El futuro de nuestra civilización depende tanto de cada uno de nosotros como de la responsabilidad en acto de los ingenieros. O bien se someten a los diktats (dictados) y a las ambiciones sin límites del tecnopoder, se sojuzgan a él y sostienen, a través de su competencia e implicación, la elaboración de programas que niegan la integridad humana; o bien deciden, con plena conciencia, comprometerse únicamente en proyectos que no adoptan semejantes lógicas.

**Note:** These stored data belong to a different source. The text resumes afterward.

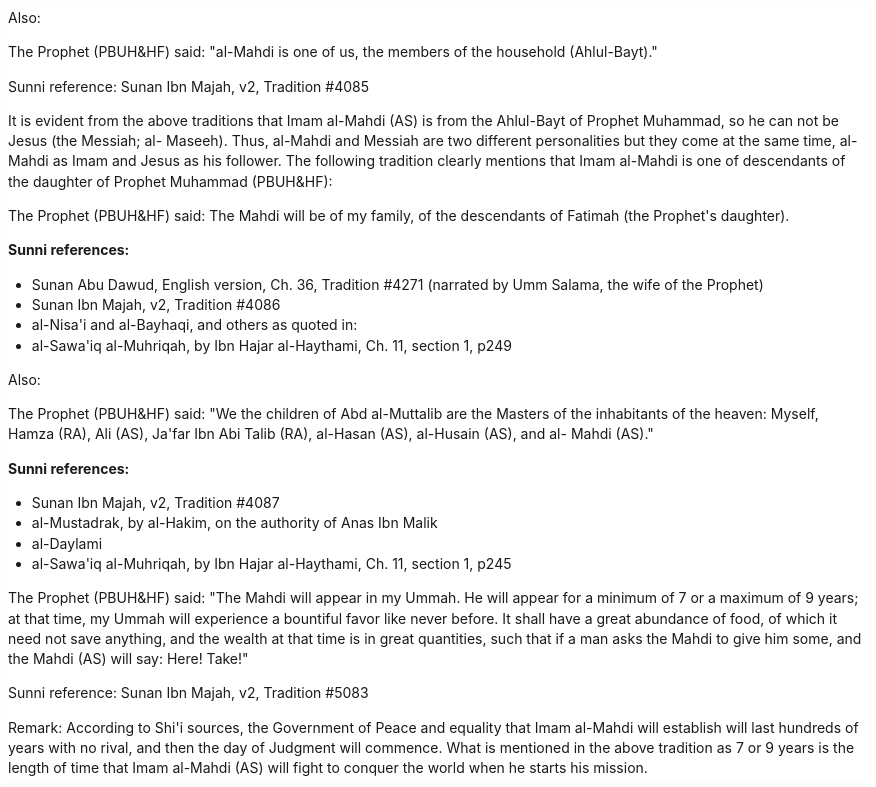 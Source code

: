 Also:

The Prophet (PBUH&HF) said: "al-Mahdi is one of us, the members of the
household (Ahlul-Bayt)."

Sunni reference: Sunan Ibn Majah, v2, Tradition \#4085

It is evident from the above traditions that Imam al-Mahdi (AS) is from
the Ahlul-Bayt of Prophet Muhammad, so he can not be Jesus (the Messiah;
al- Maseeh). Thus, al-Mahdi and Messiah are two different personalities
but they come at the same time, al-Mahdi as Imam and Jesus as his
follower. The following tradition clearly mentions that Imam al-Mahdi is
one of descendants of the daughter of Prophet Muhammad (PBUH&HF):

The Prophet (PBUH&HF) said: The Mahdi will be of my family, of the
descendants of Fatimah (the Prophet's daughter).

**Sunni references:**

- Sunan Abu Dawud, English version, Ch. 36, Tradition \#4271 (narrated
by Umm Salama, the wife of the Prophet)
- Sunan Ibn Majah, v2, Tradition \#4086
- al-Nisa'i and al-Bayhaqi, and others as quoted in:
- al-Sawa'iq al-Muhriqah, by Ibn Hajar al-Haythami, Ch. 11, section 1,
p249

Also:

The Prophet (PBUH&HF) said: "We the children of Abd al-Muttalib are the
Masters of the inhabitants of the heaven: Myself, Hamza (RA), Ali (AS),
Ja'far Ibn Abi Talib (RA), al-Hasan (AS), al-Husain (AS), and al- Mahdi
(AS)."

**Sunni references:**

- Sunan Ibn Majah, v2, Tradition \#4087
- al-Mustadrak, by al-Hakim, on the authority of Anas Ibn Malik
- al-Daylami
- al-Sawa'iq al-Muhriqah, by Ibn Hajar al-Haythami, Ch. 11, section 1,
p245

The Prophet (PBUH&HF) said: "The Mahdi will appear in my Ummah. He will
appear for a minimum of 7 or a maximum of 9 years; at that time, my
Ummah will experience a bountiful favor like never before. It shall have
a great abundance of food, of which it need not save anything, and the
wealth at that time is in great quantities, such that if a man asks the
Mahdi to give him some, and the Mahdi (AS) will say: Here! Take!"

Sunni reference: Sunan Ibn Majah, v2, Tradition \#5083

Remark: According to Shi'i sources, the Government of Peace and
equality that Imam al-Mahdi will establish will last hundreds of years
with no rival, and then the day of Judgment will commence. What is
mentioned in the above tradition as 7 or 9 years is the length of time
that Imam al-Mahdi (AS) will fight to conquer the world when he starts
his mission.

Porque un gran ingeniero no es solamente una persona que detenta un enorme saber-hacer en un campo particular: es aquel que sabe decirse y decir: “No voy a poner mi talento al servicio de esto”. En otros términos, podríamos afirmar con José Ortega y Gasset que “para ser ingeniero no basta con ser ingeniero”. Le toca a cada ingeniero decidir ser un actor que busque, de buena fe, participar en la mejora de la vida de las personas y no conformarse con ser un simple ejecutante que no se preocupa sino por ejercer sus aptitudes y cobrar sus ganancias, remitiéndose, en lo que hace a los desafíos éticos, a eslóganes acuñados por otras personas. Es decir, un ciudadano responsable, entre otros tantos dentro de la sociedad, que quiere desarrollarse dentro de su actividad y contribuir, en lo que le concierne, a enriquecer el bien común. Sabemos que ya hay en varios lugares del mundo individuos o grupos de ingenieros que están rebelándose, afirmando en voz alta su firme intención de no regalar la integridad humana.